Some of you may be aware that I work on (time permitting) the scRUBYt! project with Peter Szinek. Hopefully some of you have actually found an excuse to use the tool, I know there are quite a few hundred other satisfied users out there. Well Peter has been furiously working away on polishing up the lastest release, we’ve also gone back and refactored a lot of the internals and improved the test coverage of library. Given the gnarly levels of recursion in it, at times it was proving difficult to add in the new features we wanted.

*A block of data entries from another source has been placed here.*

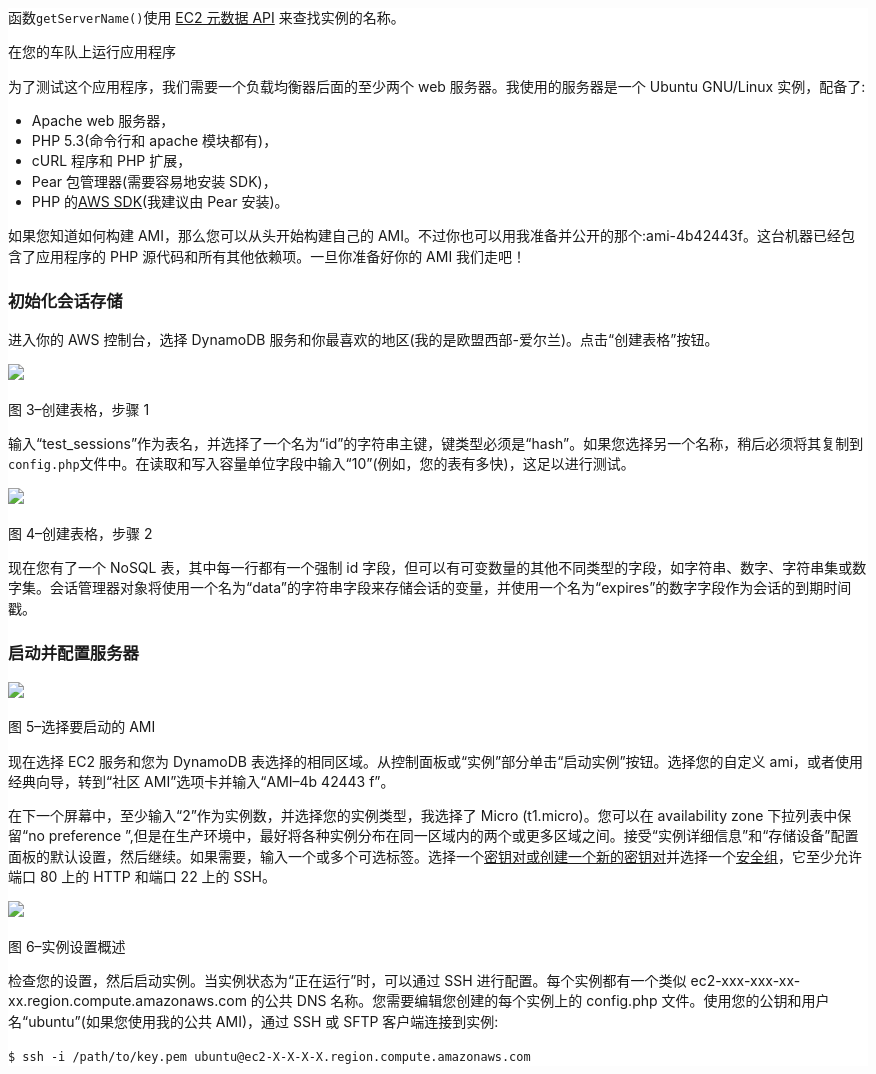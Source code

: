 函数`getServerName()`使用 [EC2 元数据 API](http://aws.amazon.com/code/1825?_encoding=UTF8&jiveRedirect=1) 来查找实例的名称。

在您的车队上运行应用程序

为了测试这个应用程序，我们需要一个负载均衡器后面的至少两个 web 服务器。我使用的服务器是一个 Ubuntu GNU/Linux 实例，配备了:

*   Apache web 服务器，
*   PHP 5.3(命令行和 apache 模块都有)，
*   cURL 程序和 PHP 扩展，
*   Pear 包管理器(需要容易地安装 SDK)，
*   PHP 的[AWS SDK](http://aws.amazon.com/sdkforphp/)(我建议由 Pear 安装)。

如果您知道如何构建 AMI，那么您可以从头开始构建自己的 AMI。不过你也可以用我准备并公开的那个:ami-4b42443f。这台机器已经包含了应用程序的 PHP 源代码和所有其他依赖项。一旦你准备好你的 AMI 我们走吧！

### 初始化会话存储

进入你的 AWS 控制台，选择 DynamoDB 服务和你最喜欢的地区(我的是欧盟西部-爱尔兰)。点击“创建表格”按钮。

![](../Images/5b5a3ad41f8264ac4b4e349d6f132b08.png)

图 3–创建表格，步骤 1

输入“test_sessions”作为表名，并选择了一个名为“id”的字符串主键，键类型必须是“hash”。如果您选择另一个名称，稍后必须将其复制到`config.php`文件中。在读取和写入容量单位字段中输入“10”(例如，您的表有多快)，这足以进行测试。

![](../Images/50b052e3a838d905224deafbf01ad300.png)

图 4–创建表格，步骤 2

现在您有了一个 NoSQL 表，其中每一行都有一个强制 id 字段，但可以有可变数量的其他不同类型的字段，如字符串、数字、字符串集或数字集。会话管理器对象将使用一个名为“data”的字符串字段来存储会话的变量，并使用一个名为“expires”的数字字段作为会话的到期时间戳。

### 启动并配置服务器

![](../Images/b32db949fc973fa732044060a2c894ba.png)

图 5–选择要启动的 AMI

现在选择 EC2 服务和您为 DynamoDB 表选择的相同区域。从控制面板或“实例”部分单击“启动实例”按钮。选择您的自定义 ami，或者使用经典向导，转到“社区 AMI”选项卡并输入“AMI–4b 42443 f”。

在下一个屏幕中，至少输入“2”作为实例数，并选择您的实例类型，我选择了 Micro (t1.micro)。您可以在 availability zone 下拉列表中保留“no preference ”,但是在生产环境中，最好将各种实例分布在同一区域内的两个或更多区域之间。接受“实例详细信息”和“存储设备”配置面板的默认设置，然后继续。如果需要，输入一个或多个可选标签。选择一个[密钥对或创建一个新的密钥对](http://docs.amazonwebservices.com/AWSEC2/latest/UserGuide/generating-a-keypair.html)并选择一个[安全组](http://docs.amazonwebservices.com/gettingstarted/latest/wah/getting-started-security-group.html)，它至少允许端口 80 上的 HTTP 和端口 22 上的 SSH。

![](../Images/c58154c08221e2f020eada3a3bc8679a.png)

图 6–实例设置概述

检查您的设置，然后启动实例。当实例状态为“正在运行”时，可以通过 SSH 进行配置。每个实例都有一个类似 ec2-xxx-xxx-xx-xx.region.compute.amazonaws.com 的公共 DNS 名称。您需要编辑您创建的每个实例上的 config.php 文件。使用您的公钥和用户名“ubuntu”(如果您使用我的公共 AMI)，通过 SSH 或 SFTP 客户端连接到实例:

`$ ssh -i /path/to/key.pem ubuntu@ec2-X-X-X-X.region.compute.amazonaws.com`
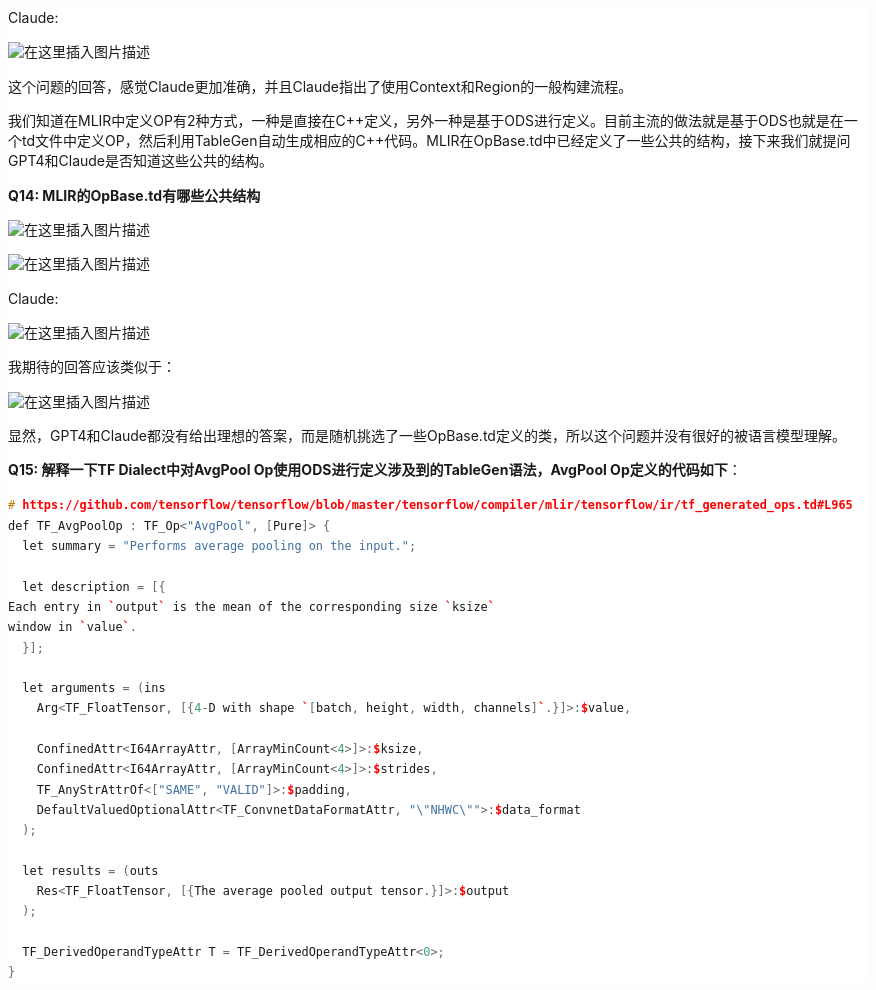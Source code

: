 Claude:

![在这里插入图片描述](https://img-blog.csdnimg.cn/22d2060110004bbfa5691e630347505f.png)

这个问题的回答，感觉Claude更加准确，并且Claude指出了使用Context和Region的一般构建流程。


我们知道在MLIR中定义OP有2种方式，一种是直接在C++定义，另外一种是基于ODS进行定义。目前主流的做法就是基于ODS也就是在一个td文件中定义OP，然后利用TableGen自动生成相应的C++代码。MLIR在OpBase.td中已经定义了一些公共的结构，接下来我们就提问GPT4和Claude是否知道这些公共的结构。

**Q14: MLIR的OpBase.td有哪些公共结构**

![在这里插入图片描述](https://img-blog.csdnimg.cn/0072144ebfae4c1cbbbf0b69ad5fa8a8.png)

![在这里插入图片描述](https://img-blog.csdnimg.cn/e00e93b7654b4c69afd591db909a4212.png)

Claude:

![在这里插入图片描述](https://img-blog.csdnimg.cn/8bb3a5e86dcb483d9ae9d5c5816d5976.png)

我期待的回答应该类似于：

![在这里插入图片描述](https://img-blog.csdnimg.cn/a74b2628fdcd4649ae74aaad3659f842.png)

显然，GPT4和Claude都没有给出理想的答案，而是随机挑选了一些OpBase.td定义的类，所以这个问题并没有很好的被语言模型理解。

**Q15: 解释一下TF Dialect中对AvgPool Op使用ODS进行定义涉及到的TableGen语法，AvgPool Op定义的代码如下**：

```cpp
# https://github.com/tensorflow/tensorflow/blob/master/tensorflow/compiler/mlir/tensorflow/ir/tf_generated_ops.td#L965
def TF_AvgPoolOp : TF_Op<"AvgPool", [Pure]> {
  let summary = "Performs average pooling on the input.";

  let description = [{
Each entry in `output` is the mean of the corresponding size `ksize`
window in `value`.
  }];

  let arguments = (ins
    Arg<TF_FloatTensor, [{4-D with shape `[batch, height, width, channels]`.}]>:$value,

    ConfinedAttr<I64ArrayAttr, [ArrayMinCount<4>]>:$ksize,
    ConfinedAttr<I64ArrayAttr, [ArrayMinCount<4>]>:$strides,
    TF_AnyStrAttrOf<["SAME", "VALID"]>:$padding,
    DefaultValuedOptionalAttr<TF_ConvnetDataFormatAttr, "\"NHWC\"">:$data_format
  );

  let results = (outs
    Res<TF_FloatTensor, [{The average pooled output tensor.}]>:$output
  );

  TF_DerivedOperandTypeAttr T = TF_DerivedOperandTypeAttr<0>;
}
```
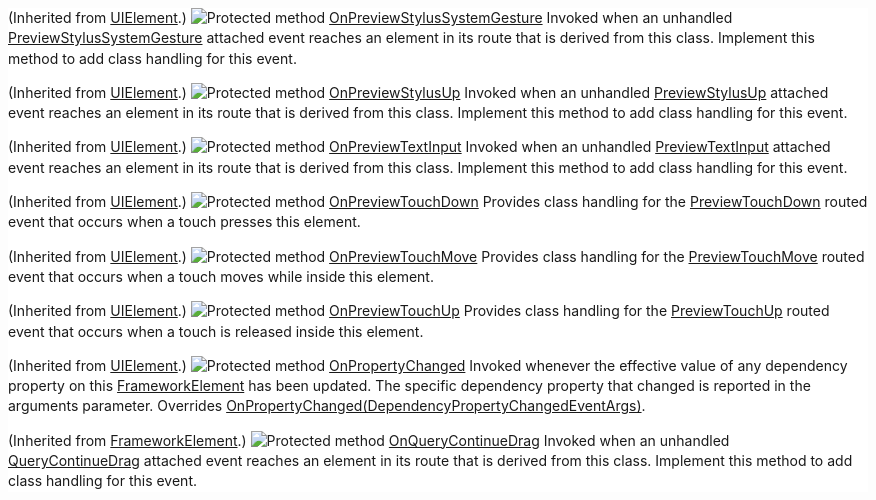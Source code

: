 (Inherited from [UIElement](http://msdn2.microsoft.com/en-us/library/ms590078).)
![](https://msdn.microsoft.com/en-us/Gg430858.protmethod(en-us,PandP.50).gif "Protected method")
[OnPreviewStylusSystemGesture](http://msdn2.microsoft.com/en-us/library/ms599299)
Invoked when an unhandled [PreviewStylusSystemGesture](http://msdn2.microsoft.com/en-us/library/ms588442) attached event reaches an element in its route that is derived from this class. Implement this method to add class handling for this event.

(Inherited from [UIElement](http://msdn2.microsoft.com/en-us/library/ms590078).)
![](https://msdn.microsoft.com/en-us/Gg430858.protmethod(en-us,PandP.50).gif "Protected method")
[OnPreviewStylusUp](http://msdn2.microsoft.com/en-us/library/ms599300)
Invoked when an unhandled [PreviewStylusUp](http://msdn2.microsoft.com/en-us/library/ms588443) attached event reaches an element in its route that is derived from this class. Implement this method to add class handling for this event.

(Inherited from [UIElement](http://msdn2.microsoft.com/en-us/library/ms590078).)
![](https://msdn.microsoft.com/en-us/Gg430858.protmethod(en-us,PandP.50).gif "Protected method")
[OnPreviewTextInput](http://msdn2.microsoft.com/en-us/library/ms599301)
Invoked when an unhandled [PreviewTextInput](http://msdn2.microsoft.com/en-us/library/ms588471) attached event reaches an element in its route that is derived from this class. Implement this method to add class handling for this event.

(Inherited from [UIElement](http://msdn2.microsoft.com/en-us/library/ms590078).)
![](https://msdn.microsoft.com/en-us/Gg430858.protmethod(en-us,PandP.50).gif "Protected method")
[OnPreviewTouchDown](http://msdn2.microsoft.com/en-us/library/dd992477)
Provides class handling for the [PreviewTouchDown](http://msdn2.microsoft.com/en-us/library/dd991743) routed event that occurs when a touch presses this element.

(Inherited from [UIElement](http://msdn2.microsoft.com/en-us/library/ms590078).)
![](https://msdn.microsoft.com/en-us/Gg430858.protmethod(en-us,PandP.50).gif "Protected method")
[OnPreviewTouchMove](http://msdn2.microsoft.com/en-us/library/dd784544)
Provides class handling for the [PreviewTouchMove](http://msdn2.microsoft.com/en-us/library/dd990490) routed event that occurs when a touch moves while inside this element.

(Inherited from [UIElement](http://msdn2.microsoft.com/en-us/library/ms590078).)
![](https://msdn.microsoft.com/en-us/Gg430858.protmethod(en-us,PandP.50).gif "Protected method")
[OnPreviewTouchUp](http://msdn2.microsoft.com/en-us/library/dd783493)
Provides class handling for the [PreviewTouchUp](http://msdn2.microsoft.com/en-us/library/dd783905) routed event that occurs when a touch is released inside this element.

(Inherited from [UIElement](http://msdn2.microsoft.com/en-us/library/ms590078).)
![](https://msdn.microsoft.com/en-us/Gg430858.protmethod(en-us,PandP.50).gif "Protected method")
[OnPropertyChanged](http://msdn2.microsoft.com/en-us/library/ms598246)
Invoked whenever the effective value of any dependency property on this [FrameworkElement](http://msdn2.microsoft.com/en-us/library/ms602714) has been updated. The specific dependency property that changed is reported in the arguments parameter. Overrides [OnPropertyChanged(DependencyPropertyChangedEventArgs)](http://msdn2.microsoft.com/en-us/library/ms597471).

(Inherited from [FrameworkElement](http://msdn2.microsoft.com/en-us/library/ms602714).)
![](https://msdn.microsoft.com/en-us/Gg430858.protmethod(en-us,PandP.50).gif "Protected method")
[OnQueryContinueDrag](http://msdn2.microsoft.com/en-us/library/ms599302)
Invoked when an unhandled [QueryContinueDrag](http://msdn2.microsoft.com/en-us/library/ms596529) attached event reaches an element in its route that is derived from this class. Implement this method to add class handling for this event.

The skimr branch is our first attempt at refactoring, but to do it we’ve sacrificed quite a lot. A lot of functionality is currently missing, and the syntax has changed slightly. I wouldn’t yet consider this to be a release candidate, but it has been getting used successfully for a few months now in production so I think it’s worth a look.

Whats new?

Well apart from being a lot less code, it’s significantly faster and requires much less RAM on larger web scrapes. This is in part due to the fact that you can now stream your results out to a file, rather than trying to hold your entire dataset in memory before dumping them. If you don’t stream your results out to a file, the default is to return them as a Hash making it much easier to develop custom output handlers, or integrate the results into your existing ruby code.

Creating your own web crawler

To begin with, we will start with the tried and true google/ruby example that has served so well with previous scRUBYt! releases. So we start by defining a new Skimr extractor:

@extractor = Skimr::Extractor.new(:agent => :standard) do
end

You’ll notice here we pass in an agent type. It’s an optional parameter, and if you leave it out it will default to :standard which means a combination of mechanize/hpricot to parse your results. Others will become available in future releases to allow you to scrape AJAX heavy sites again. Next, to tell it what page we want to start at:

@extractor = Skimr::Extractor.new(:agent => :standard) do
  fetch "http://www.google.com/ncr"
end

Now we run over to Google (the ncr bit tells Google not to redirect me to a country specific site), because we’re about to start a search:

@extractor = Skimr::Extractor.new(:agent => :standard) do
  fetch "http://www.google.com/ncr"
  fill_textfield "q", "ruby"
  submit
end

Hopefully the above is fairly obvious, we’ve entered the term “ruby” into the field named “q”, and hit submit. Play along in your browser so you can see what we are playing with.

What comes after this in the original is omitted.